Stored data entries
───

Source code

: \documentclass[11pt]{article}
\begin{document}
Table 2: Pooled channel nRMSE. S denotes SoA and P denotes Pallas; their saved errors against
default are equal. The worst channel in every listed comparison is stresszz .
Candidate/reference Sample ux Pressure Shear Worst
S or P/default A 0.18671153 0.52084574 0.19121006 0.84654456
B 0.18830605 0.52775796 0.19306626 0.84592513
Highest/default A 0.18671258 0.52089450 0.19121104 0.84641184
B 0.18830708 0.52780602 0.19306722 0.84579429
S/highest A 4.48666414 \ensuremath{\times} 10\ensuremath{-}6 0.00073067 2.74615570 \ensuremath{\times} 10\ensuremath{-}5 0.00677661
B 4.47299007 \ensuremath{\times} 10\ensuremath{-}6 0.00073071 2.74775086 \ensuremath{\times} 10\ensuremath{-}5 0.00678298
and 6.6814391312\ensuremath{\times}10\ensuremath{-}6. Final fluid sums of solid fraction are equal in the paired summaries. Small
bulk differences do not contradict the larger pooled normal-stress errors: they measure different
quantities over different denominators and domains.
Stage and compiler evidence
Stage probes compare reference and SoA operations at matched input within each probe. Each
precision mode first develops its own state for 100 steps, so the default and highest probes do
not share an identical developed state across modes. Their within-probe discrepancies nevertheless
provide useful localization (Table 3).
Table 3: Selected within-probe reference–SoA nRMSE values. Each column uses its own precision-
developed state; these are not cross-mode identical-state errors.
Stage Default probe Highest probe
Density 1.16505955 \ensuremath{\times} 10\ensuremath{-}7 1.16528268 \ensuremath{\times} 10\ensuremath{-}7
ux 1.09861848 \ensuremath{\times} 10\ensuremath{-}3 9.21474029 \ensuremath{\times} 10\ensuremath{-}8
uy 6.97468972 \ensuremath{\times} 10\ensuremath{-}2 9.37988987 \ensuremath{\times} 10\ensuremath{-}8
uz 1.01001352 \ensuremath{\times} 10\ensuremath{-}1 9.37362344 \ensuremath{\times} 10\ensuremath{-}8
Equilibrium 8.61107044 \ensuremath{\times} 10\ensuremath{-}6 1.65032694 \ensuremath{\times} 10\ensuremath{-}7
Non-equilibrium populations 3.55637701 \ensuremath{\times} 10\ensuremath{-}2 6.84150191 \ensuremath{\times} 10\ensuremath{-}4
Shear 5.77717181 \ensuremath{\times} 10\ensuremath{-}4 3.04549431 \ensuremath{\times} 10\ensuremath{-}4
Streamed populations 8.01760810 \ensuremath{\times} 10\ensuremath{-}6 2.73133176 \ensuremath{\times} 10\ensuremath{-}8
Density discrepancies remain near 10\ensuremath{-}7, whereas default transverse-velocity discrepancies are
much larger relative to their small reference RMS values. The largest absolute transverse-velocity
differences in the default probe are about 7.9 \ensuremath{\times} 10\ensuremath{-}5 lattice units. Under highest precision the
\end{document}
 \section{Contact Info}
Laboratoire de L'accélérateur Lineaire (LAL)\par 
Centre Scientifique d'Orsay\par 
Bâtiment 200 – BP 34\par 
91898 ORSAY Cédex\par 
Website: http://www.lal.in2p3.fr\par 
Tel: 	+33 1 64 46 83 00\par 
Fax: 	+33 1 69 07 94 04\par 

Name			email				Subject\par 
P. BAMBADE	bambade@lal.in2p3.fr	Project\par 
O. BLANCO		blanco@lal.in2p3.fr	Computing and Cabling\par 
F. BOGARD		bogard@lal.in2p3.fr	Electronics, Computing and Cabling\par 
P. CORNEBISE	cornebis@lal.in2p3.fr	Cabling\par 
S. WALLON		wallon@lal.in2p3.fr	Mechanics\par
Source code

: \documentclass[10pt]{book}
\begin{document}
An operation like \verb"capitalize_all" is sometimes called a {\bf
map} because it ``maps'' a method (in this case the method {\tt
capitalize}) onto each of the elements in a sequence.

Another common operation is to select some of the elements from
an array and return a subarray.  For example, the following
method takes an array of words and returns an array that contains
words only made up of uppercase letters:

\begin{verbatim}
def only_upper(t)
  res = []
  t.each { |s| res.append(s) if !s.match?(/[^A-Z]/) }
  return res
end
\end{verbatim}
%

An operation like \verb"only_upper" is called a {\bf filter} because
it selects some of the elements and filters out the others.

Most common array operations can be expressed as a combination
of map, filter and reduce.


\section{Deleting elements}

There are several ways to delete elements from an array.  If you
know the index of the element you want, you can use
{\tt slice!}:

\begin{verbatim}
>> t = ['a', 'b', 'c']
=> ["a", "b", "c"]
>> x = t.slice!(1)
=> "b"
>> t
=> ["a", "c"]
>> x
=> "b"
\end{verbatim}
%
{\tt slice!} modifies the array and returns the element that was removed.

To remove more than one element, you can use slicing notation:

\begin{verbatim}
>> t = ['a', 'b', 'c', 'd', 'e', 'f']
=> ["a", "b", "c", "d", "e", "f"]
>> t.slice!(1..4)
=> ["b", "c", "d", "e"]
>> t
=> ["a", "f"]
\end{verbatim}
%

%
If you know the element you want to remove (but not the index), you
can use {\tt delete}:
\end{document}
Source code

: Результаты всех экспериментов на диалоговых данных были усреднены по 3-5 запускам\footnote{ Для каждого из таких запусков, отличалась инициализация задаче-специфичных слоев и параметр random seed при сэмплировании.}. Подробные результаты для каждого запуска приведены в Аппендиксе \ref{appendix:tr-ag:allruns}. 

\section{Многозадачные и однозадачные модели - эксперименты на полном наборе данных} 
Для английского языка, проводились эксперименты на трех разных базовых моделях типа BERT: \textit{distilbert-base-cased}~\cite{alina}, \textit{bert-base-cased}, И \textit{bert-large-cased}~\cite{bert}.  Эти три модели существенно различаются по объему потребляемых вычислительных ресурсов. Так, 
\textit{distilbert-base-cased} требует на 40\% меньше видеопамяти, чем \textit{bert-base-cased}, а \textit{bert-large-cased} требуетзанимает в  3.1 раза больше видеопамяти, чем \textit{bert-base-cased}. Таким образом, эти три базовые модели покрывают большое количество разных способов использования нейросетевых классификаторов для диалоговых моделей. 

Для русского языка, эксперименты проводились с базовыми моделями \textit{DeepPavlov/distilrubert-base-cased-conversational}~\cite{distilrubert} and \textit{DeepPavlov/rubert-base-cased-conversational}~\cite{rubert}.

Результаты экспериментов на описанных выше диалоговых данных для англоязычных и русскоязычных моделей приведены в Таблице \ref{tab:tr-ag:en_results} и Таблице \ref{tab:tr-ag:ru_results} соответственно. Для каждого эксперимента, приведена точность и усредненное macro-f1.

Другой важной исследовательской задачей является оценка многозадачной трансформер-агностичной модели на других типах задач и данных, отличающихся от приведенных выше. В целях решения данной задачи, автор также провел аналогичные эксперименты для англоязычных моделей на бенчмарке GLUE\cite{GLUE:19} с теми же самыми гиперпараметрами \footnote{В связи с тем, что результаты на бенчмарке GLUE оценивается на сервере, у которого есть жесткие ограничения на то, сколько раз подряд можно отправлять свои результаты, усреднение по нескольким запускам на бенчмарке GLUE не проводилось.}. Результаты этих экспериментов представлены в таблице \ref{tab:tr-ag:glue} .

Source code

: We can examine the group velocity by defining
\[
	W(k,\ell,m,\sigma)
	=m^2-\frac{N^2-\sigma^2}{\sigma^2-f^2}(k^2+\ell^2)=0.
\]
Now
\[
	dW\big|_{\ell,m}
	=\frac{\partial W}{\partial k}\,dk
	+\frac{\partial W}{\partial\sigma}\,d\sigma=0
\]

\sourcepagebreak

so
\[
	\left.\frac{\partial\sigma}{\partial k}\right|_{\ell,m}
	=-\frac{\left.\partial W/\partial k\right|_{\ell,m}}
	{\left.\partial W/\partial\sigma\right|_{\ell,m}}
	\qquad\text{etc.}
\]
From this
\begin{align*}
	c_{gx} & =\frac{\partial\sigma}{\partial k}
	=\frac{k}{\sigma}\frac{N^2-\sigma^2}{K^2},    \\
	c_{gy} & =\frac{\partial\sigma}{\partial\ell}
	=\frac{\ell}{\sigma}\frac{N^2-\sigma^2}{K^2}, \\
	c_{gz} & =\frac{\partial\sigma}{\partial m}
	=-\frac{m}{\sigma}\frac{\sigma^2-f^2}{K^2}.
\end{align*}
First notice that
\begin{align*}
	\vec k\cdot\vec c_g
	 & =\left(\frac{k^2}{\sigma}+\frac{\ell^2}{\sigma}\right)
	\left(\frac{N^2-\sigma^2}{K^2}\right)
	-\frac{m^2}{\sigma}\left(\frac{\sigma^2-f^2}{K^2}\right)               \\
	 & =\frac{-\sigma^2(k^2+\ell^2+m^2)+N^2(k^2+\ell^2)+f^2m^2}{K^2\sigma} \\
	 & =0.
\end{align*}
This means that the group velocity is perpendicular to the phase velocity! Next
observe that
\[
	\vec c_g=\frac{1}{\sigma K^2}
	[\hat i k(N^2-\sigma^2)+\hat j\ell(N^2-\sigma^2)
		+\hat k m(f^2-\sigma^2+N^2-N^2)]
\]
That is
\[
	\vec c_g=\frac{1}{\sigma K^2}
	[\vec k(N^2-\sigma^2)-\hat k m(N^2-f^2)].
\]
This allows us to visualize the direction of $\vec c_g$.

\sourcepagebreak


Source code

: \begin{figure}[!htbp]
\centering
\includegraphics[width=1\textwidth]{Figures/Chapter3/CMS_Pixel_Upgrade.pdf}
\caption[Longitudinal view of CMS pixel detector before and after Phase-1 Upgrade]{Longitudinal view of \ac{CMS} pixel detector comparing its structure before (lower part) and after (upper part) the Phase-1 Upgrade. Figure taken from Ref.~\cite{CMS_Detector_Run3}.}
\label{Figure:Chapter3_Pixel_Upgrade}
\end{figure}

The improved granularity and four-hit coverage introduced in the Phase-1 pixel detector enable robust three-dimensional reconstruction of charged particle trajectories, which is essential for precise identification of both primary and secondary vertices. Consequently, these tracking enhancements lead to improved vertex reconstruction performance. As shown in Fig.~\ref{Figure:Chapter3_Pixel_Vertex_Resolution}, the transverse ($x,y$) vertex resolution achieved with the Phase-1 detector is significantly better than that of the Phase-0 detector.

───

### [What needs to be done]
All lines in the records with the string "delete" should be copied out.

### [Expected answer]
There are several ways to delete elements from an array.  If you
can use {\tt delete}:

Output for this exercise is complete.